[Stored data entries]
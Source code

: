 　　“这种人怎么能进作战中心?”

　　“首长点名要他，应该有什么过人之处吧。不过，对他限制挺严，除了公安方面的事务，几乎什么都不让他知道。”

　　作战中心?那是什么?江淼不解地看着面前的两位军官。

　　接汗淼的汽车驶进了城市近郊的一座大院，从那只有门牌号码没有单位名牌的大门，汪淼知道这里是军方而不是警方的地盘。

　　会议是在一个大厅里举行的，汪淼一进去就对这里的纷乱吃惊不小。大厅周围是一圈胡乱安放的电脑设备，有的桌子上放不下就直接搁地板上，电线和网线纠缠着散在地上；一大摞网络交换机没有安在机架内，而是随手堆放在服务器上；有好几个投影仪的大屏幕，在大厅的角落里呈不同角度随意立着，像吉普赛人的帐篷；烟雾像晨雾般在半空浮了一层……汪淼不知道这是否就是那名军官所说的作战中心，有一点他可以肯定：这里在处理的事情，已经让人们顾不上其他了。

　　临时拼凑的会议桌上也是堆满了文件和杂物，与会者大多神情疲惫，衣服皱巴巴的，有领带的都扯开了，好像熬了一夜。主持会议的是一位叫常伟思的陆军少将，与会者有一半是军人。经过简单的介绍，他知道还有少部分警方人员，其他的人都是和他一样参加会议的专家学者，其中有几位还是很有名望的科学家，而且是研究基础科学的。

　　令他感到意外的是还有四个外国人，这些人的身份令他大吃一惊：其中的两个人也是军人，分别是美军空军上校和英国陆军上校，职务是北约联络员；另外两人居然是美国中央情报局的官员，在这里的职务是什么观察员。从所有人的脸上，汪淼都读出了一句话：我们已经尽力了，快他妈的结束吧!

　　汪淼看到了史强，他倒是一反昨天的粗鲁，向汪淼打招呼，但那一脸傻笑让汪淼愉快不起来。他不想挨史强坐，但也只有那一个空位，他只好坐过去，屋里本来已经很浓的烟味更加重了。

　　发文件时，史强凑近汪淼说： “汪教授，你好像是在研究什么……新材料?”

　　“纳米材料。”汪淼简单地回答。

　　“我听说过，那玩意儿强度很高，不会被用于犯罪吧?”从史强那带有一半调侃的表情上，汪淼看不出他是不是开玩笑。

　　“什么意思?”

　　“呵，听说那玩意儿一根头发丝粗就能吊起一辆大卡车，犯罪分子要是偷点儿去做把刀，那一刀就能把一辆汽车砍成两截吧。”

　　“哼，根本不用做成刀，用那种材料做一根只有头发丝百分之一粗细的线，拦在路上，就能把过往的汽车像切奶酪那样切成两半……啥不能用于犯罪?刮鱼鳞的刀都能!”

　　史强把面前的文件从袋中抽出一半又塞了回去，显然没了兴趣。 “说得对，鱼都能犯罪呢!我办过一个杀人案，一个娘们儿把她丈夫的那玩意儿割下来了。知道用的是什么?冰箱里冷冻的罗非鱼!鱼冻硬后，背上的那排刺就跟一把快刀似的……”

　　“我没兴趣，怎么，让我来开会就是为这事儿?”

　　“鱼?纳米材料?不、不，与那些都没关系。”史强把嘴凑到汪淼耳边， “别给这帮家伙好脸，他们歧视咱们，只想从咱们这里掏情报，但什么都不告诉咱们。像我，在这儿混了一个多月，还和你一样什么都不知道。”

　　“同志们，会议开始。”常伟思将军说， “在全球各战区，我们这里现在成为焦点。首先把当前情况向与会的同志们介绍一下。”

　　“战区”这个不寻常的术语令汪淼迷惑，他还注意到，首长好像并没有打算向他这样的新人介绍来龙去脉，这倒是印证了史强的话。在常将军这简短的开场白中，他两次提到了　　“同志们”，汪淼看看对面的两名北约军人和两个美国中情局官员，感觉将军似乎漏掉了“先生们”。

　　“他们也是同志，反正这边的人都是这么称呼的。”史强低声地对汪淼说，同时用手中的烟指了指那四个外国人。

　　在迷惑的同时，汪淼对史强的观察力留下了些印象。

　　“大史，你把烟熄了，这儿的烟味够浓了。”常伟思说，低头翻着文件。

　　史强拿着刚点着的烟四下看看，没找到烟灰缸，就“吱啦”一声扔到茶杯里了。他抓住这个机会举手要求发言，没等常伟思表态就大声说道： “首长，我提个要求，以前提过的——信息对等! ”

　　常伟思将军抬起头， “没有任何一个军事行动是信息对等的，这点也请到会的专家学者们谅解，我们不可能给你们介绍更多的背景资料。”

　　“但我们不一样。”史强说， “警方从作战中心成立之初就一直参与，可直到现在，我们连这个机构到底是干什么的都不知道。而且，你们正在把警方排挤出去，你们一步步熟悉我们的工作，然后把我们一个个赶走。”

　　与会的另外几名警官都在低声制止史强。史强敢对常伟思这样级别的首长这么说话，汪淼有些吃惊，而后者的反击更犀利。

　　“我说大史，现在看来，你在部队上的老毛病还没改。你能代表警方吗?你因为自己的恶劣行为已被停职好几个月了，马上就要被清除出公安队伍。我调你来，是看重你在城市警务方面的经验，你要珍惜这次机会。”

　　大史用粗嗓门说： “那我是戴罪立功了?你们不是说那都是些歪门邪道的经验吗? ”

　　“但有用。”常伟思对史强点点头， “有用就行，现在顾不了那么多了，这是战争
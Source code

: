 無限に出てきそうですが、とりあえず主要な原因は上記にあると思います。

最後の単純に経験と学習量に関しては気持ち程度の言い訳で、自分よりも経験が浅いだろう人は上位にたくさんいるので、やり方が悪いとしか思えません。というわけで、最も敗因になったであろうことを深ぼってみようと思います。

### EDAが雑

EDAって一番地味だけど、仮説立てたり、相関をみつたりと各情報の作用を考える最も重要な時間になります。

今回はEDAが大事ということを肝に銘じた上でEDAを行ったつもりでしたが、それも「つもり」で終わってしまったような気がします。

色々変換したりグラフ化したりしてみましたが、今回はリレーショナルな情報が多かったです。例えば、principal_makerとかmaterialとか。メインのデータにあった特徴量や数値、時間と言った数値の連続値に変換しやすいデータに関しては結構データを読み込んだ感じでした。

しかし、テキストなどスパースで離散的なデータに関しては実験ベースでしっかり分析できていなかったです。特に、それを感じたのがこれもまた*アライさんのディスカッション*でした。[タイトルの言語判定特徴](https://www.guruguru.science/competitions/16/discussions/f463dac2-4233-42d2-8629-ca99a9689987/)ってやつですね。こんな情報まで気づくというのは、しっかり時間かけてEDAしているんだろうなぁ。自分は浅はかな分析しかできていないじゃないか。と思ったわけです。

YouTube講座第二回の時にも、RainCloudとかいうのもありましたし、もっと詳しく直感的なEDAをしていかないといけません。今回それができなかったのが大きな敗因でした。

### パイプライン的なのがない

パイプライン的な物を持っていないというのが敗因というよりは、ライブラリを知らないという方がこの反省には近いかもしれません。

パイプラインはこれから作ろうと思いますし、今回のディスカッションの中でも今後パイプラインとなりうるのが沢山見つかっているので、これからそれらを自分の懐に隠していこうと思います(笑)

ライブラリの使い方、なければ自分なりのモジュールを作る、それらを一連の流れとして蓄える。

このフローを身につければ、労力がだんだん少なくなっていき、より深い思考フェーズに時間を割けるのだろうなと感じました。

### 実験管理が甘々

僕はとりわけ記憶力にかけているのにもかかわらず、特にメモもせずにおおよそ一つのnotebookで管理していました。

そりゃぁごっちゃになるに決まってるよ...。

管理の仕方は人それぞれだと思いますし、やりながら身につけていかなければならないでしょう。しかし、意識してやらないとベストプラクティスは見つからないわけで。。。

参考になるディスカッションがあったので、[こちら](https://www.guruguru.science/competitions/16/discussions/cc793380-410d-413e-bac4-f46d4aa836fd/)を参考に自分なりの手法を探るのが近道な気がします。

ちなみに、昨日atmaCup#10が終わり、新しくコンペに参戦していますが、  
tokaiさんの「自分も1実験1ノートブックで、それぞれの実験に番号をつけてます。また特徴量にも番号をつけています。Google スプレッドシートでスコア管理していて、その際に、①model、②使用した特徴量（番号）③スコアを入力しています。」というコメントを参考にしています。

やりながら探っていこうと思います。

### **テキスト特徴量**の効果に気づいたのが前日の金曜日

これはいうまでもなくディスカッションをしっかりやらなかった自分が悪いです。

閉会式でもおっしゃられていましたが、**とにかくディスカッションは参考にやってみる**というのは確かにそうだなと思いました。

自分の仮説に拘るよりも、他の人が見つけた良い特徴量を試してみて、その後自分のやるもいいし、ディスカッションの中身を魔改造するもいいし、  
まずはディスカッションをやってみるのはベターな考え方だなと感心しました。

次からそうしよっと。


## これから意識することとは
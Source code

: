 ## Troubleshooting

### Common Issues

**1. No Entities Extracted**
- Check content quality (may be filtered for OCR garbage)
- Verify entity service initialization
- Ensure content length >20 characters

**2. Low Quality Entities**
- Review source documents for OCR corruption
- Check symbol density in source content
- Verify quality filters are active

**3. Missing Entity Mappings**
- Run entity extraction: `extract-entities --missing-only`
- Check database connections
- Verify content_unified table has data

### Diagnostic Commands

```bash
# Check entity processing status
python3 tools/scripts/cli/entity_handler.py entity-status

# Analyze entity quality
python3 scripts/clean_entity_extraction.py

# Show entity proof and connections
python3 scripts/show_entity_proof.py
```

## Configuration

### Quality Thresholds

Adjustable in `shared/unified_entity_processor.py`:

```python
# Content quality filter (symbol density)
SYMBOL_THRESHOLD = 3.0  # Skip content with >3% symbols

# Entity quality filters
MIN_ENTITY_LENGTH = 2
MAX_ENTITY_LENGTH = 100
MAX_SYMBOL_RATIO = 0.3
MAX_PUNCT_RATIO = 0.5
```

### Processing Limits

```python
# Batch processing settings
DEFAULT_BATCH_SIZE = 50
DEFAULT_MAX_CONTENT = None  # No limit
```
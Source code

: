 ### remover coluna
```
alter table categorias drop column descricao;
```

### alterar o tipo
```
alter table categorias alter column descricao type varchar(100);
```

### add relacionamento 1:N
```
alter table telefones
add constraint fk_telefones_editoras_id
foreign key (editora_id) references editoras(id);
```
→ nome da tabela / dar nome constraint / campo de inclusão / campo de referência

■ **Exercise instructions**: Above are the entries. Quote exactly the lines from the one bearing "### 実験管理が甘々" through the one bearing "閉会式でもおっしゃられていま".

■ **Finished exercise**:
### 実験管理が甘々

僕はとりわけ記憶力にかけているのにもかかわらず、特にメモもせずにおおよそ一つのnotebookで管理していました。

そりゃぁごっちゃになるに決まってるよ...。

管理の仕方は人それぞれだと思いますし、やりながら身につけていかなければならないでしょう。しかし、意識してやらないとベストプラクティスは見つからないわけで。。。

参考になるディスカッションがあったので、[こちら](https://www.guruguru.science/competitions/16/discussions/cc793380-410d-413e-bac4-f46d4aa836fd/)を参考に自分なりの手法を探るのが近道な気がします。

ちなみに、昨日atmaCup#10が終わり、新しくコンペに参戦していますが、  
tokaiさんの「自分も1実験1ノートブックで、それぞれの実験に番号をつけてます。また特徴量にも番号をつけています。Google スプレッドシートでスコア管理していて、その際に、①model、②使用した特徴量（番号）③スコアを入力しています。」というコメントを参考にしています。

やりながら探っていこうと思います。

### **テキスト特徴量**の効果に気づいたのが前日の金曜日

これはいうまでもなくディスカッションをしっかりやらなかった自分が悪いです。

閉会式でもおっしゃられていましたが、**とにかくディスカッションは参考にやってみる**というのは確かにそうだなと思いました。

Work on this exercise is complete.